**Source information**
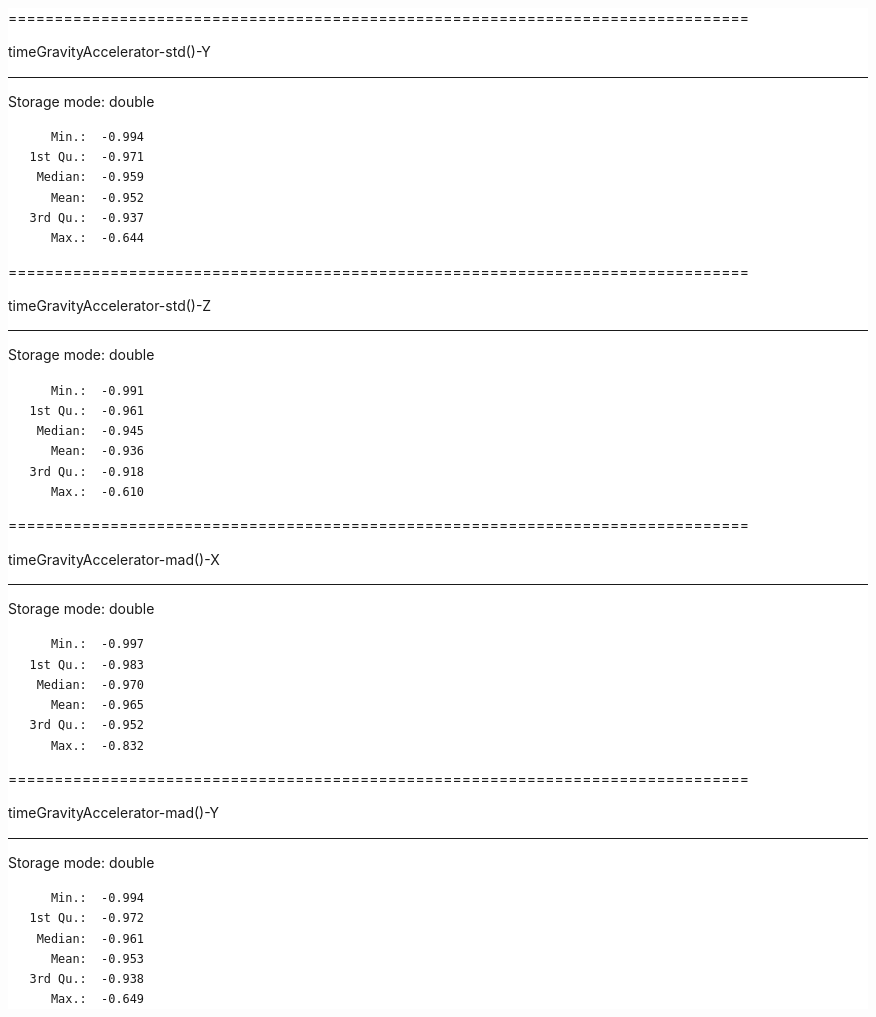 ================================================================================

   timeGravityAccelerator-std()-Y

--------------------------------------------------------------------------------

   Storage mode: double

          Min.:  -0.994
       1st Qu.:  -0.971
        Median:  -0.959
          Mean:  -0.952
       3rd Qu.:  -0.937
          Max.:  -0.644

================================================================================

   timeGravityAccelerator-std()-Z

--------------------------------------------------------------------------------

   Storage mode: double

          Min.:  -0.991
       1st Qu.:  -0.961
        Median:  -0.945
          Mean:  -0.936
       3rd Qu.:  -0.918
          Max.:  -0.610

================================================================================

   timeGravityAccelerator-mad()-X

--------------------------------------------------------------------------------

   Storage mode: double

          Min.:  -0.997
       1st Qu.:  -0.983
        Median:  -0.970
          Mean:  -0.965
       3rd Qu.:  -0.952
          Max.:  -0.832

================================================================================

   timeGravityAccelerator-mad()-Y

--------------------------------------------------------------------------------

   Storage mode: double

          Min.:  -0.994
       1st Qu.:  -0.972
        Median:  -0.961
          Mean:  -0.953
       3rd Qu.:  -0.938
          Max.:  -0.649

**Prompt**
Wherever a line above contains the string "timeGravityAccelerator", count it; then give the total alone.

**Result for this task**
4